Your task ▸ All lines from the one that mentions "## Ansible Playbook" through the last of the entries below must be copied exactly, with both ends kept.

Records from a data collection
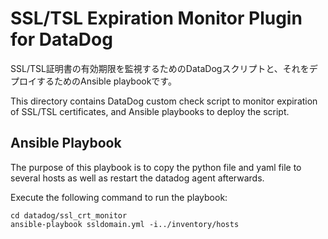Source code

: # SSL/TSL Expiration Monitor Plugin for DataDog
SSL/TSL証明書の有効期限を監視するためのDataDogスクリプトと、それをデプロイするためのAnsible playbookです。

This directory contains DataDog custom check script to monitor expiration of SSL/TSL certificates, and Ansible playbooks to deploy the script.

## Ansible Playbook
The purpose of this playbook is to copy the python file and yaml file to several hosts as well as restart the datadog agent afterwards.

Execute the following command to run the playbook:

```
cd datadog/ssl_crt_monitor
ansible-playbook ssldomain.yml -i../inventory/hosts
```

Your solution ▸
## Ansible Playbook
The purpose of this playbook is to copy the python file and yaml file to several hosts as well as restart the datadog agent afterwards.

Execute the following command to run the playbook:

```
cd datadog/ssl_crt_monitor
ansible-playbook ssldomain.yml -i../inventory/hosts
```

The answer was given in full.